### Problem requirements
In the records below, find the line that contains "- *Normal Method*" and the line that contains "- *Abstract class*", then retype exactly those two lines and every line between them.
== Records for the exercise ==
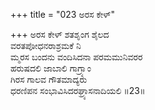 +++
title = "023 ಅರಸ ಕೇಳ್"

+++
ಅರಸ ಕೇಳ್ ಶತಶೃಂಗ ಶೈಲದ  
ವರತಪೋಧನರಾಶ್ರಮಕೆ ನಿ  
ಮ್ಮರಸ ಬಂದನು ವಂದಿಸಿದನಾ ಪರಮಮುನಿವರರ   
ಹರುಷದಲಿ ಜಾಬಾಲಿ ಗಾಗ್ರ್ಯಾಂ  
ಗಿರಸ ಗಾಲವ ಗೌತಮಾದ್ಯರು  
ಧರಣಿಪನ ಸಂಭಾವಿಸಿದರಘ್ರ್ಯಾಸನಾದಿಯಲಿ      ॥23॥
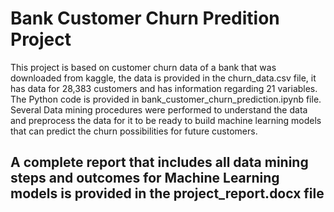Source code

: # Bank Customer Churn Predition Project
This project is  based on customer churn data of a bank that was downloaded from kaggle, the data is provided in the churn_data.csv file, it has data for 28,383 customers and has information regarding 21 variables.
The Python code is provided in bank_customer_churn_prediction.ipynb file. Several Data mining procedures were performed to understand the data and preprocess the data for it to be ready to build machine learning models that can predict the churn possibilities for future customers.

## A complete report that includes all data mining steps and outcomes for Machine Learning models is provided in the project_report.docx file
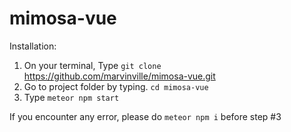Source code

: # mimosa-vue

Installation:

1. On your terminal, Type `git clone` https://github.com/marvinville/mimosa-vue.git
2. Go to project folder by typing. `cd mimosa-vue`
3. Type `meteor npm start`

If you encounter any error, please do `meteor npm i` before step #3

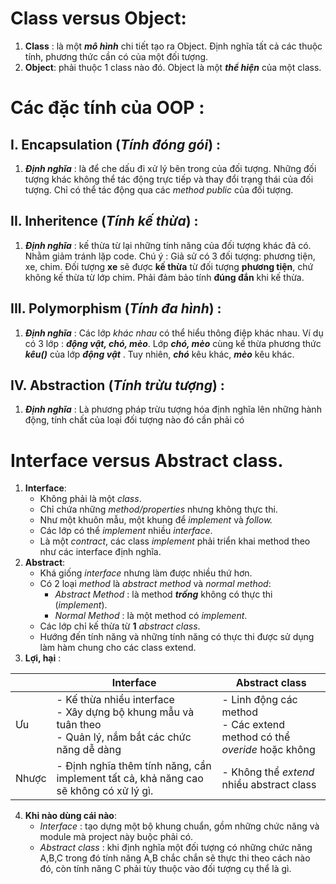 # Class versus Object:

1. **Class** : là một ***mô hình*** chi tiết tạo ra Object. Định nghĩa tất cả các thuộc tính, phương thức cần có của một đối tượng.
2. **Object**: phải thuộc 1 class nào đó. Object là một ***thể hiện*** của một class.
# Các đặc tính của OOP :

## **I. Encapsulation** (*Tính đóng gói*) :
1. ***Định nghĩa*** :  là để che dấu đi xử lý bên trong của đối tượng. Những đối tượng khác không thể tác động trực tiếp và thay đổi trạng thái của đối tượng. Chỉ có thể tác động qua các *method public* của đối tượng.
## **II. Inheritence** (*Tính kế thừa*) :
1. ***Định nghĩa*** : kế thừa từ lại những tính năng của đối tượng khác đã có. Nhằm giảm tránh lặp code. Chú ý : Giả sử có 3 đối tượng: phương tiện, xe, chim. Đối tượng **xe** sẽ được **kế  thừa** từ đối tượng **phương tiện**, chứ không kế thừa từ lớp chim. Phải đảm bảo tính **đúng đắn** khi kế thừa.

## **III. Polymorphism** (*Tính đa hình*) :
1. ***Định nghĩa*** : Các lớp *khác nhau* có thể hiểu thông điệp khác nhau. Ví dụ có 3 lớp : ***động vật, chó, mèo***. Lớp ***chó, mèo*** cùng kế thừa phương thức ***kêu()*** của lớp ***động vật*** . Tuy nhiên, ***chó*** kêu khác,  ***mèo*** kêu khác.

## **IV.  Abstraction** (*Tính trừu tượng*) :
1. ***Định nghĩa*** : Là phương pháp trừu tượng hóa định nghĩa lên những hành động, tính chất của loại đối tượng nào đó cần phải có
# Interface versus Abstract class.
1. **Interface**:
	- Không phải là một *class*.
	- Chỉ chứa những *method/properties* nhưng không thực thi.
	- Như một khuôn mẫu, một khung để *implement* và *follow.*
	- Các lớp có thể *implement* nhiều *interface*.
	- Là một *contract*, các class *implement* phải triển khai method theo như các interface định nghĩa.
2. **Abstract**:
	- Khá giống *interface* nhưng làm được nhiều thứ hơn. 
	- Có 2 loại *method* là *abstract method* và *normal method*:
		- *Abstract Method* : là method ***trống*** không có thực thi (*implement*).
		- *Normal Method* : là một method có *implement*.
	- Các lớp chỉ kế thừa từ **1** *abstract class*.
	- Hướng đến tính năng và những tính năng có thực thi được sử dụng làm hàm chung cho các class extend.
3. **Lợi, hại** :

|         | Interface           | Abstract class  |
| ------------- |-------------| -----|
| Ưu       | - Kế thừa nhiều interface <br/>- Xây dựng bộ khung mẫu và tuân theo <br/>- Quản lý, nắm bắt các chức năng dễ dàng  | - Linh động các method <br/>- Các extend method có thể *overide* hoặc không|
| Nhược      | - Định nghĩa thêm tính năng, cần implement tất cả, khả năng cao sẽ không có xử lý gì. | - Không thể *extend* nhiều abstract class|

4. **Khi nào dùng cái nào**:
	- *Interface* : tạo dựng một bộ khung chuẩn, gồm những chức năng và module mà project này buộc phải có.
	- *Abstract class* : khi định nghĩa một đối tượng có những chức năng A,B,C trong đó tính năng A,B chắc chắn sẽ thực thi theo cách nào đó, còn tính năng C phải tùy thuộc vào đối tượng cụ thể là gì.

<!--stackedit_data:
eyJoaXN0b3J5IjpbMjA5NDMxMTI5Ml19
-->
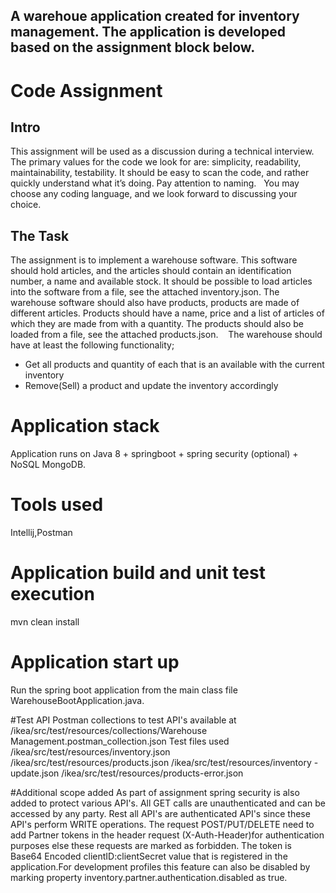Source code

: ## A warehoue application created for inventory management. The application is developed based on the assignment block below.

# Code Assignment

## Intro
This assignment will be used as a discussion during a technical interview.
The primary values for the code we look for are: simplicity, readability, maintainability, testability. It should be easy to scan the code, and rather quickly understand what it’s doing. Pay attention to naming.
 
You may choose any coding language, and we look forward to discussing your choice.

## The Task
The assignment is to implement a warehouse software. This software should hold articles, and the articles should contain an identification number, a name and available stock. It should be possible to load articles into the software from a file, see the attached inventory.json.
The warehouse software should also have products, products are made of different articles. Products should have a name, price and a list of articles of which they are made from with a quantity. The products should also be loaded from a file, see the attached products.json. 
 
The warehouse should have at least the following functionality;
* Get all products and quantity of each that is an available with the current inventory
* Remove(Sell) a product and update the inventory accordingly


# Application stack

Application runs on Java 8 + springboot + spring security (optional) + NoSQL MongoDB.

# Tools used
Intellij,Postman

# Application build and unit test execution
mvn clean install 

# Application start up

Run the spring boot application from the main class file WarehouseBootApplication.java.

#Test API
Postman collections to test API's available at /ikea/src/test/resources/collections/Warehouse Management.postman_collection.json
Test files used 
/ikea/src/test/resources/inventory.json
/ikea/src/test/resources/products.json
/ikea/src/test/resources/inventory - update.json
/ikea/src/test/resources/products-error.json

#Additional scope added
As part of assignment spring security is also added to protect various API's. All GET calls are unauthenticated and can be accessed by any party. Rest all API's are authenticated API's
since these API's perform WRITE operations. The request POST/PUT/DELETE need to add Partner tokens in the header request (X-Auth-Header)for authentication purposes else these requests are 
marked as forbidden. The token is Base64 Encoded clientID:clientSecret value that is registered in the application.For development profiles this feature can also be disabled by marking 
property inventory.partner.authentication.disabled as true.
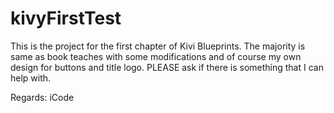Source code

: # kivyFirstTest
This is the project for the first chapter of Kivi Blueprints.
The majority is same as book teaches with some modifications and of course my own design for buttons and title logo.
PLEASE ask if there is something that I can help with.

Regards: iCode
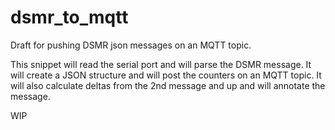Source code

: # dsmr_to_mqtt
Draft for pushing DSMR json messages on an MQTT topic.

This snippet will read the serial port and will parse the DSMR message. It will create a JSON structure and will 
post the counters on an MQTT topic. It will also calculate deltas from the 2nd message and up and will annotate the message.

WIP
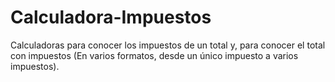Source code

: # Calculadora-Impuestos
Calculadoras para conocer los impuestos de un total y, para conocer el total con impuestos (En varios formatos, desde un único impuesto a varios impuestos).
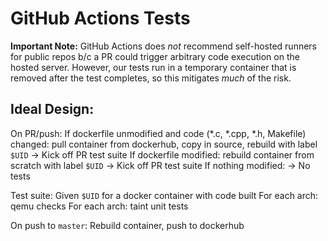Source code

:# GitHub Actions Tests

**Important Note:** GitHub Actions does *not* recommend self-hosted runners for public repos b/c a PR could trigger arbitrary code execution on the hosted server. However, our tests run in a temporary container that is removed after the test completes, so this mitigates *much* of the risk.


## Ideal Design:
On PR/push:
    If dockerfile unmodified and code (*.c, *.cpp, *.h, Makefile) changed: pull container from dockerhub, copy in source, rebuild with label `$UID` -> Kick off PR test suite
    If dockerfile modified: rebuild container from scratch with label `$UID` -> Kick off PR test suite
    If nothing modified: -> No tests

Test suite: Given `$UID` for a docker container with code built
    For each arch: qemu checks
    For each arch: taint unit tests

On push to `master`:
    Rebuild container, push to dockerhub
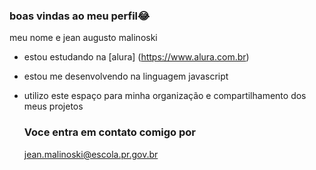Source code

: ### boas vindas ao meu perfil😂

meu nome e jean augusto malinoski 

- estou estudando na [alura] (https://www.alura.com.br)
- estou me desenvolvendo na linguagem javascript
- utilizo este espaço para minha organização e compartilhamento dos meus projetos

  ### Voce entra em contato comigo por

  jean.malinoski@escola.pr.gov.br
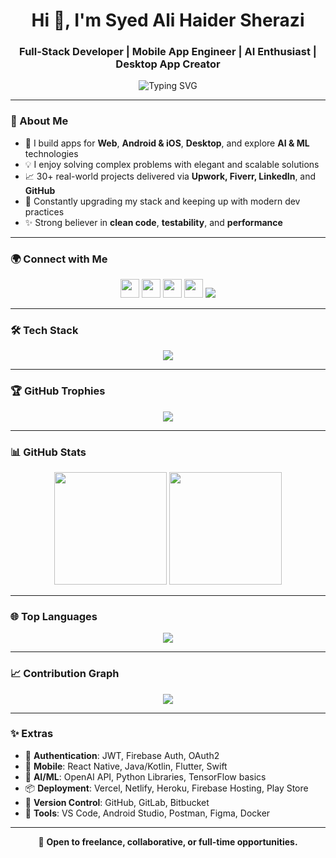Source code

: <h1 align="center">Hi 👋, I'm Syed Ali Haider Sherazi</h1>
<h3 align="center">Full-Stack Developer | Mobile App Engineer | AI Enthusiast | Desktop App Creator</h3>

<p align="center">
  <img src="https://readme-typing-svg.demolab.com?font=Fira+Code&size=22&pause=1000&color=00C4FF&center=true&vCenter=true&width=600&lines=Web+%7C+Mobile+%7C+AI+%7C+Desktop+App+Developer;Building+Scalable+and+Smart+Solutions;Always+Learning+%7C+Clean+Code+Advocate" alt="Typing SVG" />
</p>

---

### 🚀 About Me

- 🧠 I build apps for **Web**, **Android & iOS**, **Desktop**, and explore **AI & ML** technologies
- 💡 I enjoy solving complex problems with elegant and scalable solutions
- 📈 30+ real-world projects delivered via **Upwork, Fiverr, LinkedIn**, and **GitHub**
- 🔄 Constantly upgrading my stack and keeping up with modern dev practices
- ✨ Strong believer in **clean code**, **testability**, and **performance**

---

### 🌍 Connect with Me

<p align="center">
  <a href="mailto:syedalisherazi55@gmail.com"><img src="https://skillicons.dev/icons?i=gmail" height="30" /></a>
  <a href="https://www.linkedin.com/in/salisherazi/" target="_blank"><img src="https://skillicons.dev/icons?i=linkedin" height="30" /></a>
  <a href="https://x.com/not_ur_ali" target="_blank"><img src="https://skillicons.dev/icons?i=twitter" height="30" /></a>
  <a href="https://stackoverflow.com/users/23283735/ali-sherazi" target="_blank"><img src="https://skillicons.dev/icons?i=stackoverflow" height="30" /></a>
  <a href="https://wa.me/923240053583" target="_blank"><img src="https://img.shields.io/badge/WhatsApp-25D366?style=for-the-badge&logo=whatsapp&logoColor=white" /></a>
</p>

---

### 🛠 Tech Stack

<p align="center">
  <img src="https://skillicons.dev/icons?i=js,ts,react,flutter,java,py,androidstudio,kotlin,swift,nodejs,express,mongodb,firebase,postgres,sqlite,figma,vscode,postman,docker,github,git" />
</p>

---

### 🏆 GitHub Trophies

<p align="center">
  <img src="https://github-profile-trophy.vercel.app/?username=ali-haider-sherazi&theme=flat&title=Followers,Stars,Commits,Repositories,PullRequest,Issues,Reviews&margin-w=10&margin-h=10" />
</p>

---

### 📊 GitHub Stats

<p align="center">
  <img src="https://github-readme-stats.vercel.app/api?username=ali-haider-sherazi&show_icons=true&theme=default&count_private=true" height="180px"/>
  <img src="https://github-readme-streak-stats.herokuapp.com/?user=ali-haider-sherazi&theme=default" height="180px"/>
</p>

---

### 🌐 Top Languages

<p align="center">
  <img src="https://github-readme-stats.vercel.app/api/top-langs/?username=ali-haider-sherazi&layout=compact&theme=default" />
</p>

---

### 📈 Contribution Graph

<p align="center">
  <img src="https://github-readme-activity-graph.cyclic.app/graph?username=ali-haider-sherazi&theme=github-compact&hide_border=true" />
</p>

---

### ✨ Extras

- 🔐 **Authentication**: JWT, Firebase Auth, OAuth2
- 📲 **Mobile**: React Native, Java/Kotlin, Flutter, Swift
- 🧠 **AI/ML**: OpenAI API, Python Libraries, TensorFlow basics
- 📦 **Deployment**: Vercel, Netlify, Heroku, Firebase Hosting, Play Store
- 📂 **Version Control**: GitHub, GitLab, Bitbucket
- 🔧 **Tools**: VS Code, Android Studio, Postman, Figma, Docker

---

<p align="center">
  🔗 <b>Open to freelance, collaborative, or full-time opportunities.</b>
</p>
===
### Result
		- *Normal Method* : là một method có *implement*.
	- Các lớp chỉ kế thừa từ **1** *abstract class*.
	- Hướng đến tính năng và những tính năng có thực thi được sử dụng làm hàm chung cho các class extend.
3. **Lợi, hại** :

|         | Interface           | Abstract class  |
| ------------- |-------------| -----|
| Ưu       | - Kế thừa nhiều interface <br/>- Xây dựng bộ khung mẫu và tuân theo <br/>- Quản lý, nắm bắt các chức năng dễ dàng  | - Linh động các method <br/>- Các extend method có thể *overide* hoặc không|
| Nhược      | - Định nghĩa thêm tính năng, cần implement tất cả, khả năng cao sẽ không có xử lý gì. | - Không thể *extend* nhiều abstract class|

4. **Khi nào dùng cái nào**:
	- *Interface* : tạo dựng một bộ khung chuẩn, gồm những chức năng và module mà project này buộc phải có.
	- *Abstract class* : khi định nghĩa một đối tượng có những chức năng A,B,C trong đó tính năng A,B chắc chắn sẽ thực thi theo cách nào đó, còn tính năng C phải tùy thuộc vào đối tượng cụ thể là gì.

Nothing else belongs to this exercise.